Ministries that need promotional items must first contact their ministry's GCPE communications director.
The Protocol and Recognition Products branch has many qualified and competitive suppliers available. They are available to produce any promotional items.
The BC Mark is the only mark approved for use on the front of government public service stationery. There is no flexibility in the design, content or print specifications for stationery. This policy ensures recipients immediately recognize the authority of government employees.
Only government employees can use government-issued business cards and stationery.
Purpose of Government Stationery
The government is the source of provincial policies, laws, programs and services. Stationery shows recipients that the sender is an agent of the Government of British Columbia. Accurate reproduction of the appropriate marks signifies government authorship and responsibility.
Order pre-printed letterhead and business cards from Queen's Printer only. Use professionally printed stationery for all official correspondence. Before ordering stationery, verify the correct mailing address with BC Mail Plus. Queen’s Printer has current electronic design templates for all stationery.
Because desktop printers can’t print the BC Mark accurately or professionally, avoid using these printers for stationery items.
Government stationery includes two suites.
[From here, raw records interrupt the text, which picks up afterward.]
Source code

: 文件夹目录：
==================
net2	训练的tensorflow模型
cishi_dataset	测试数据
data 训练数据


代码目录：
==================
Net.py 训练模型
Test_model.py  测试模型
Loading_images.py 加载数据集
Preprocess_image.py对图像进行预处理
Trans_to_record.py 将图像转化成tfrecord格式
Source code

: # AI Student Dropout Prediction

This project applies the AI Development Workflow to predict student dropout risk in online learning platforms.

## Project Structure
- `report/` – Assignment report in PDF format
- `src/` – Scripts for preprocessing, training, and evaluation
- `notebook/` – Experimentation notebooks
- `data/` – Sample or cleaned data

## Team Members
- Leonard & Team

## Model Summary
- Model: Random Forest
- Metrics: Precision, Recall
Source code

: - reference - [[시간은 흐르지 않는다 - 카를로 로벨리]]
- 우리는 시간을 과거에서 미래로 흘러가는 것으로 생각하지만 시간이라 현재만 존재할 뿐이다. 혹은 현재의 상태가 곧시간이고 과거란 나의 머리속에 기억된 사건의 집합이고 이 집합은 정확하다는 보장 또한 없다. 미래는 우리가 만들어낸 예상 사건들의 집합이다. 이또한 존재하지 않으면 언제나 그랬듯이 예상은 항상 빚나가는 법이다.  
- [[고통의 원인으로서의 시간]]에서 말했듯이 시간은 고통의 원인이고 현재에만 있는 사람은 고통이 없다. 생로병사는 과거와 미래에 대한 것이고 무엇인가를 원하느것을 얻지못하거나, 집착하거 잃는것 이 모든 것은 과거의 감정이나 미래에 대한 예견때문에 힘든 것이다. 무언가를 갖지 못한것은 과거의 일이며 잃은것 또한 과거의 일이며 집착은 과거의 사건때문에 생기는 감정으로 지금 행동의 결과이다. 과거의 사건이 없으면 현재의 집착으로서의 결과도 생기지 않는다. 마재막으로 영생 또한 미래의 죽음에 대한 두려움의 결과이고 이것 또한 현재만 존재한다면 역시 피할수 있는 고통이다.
The Public Service stationery suite uses the BC Mark. The Executive stationery suite incorporates the B.C. Coat of Arms.
Only members of the Executive, Legislative and Judicial branches of government and their immediate staff can use Executive stationery.
All government vehicles should include the BC Mark on both sides and the rear of the vehicle.
This clearly shows the vehicle is in service to the public. It also reinforces the visual identity in a mobile and visible way. Refer to the Procurement Services Branch's Vehicle Fleet Management and the GCPE Graphic Communications guidelines (PDF, 2.6 MB) to plan a fleet vehicle visual identity program.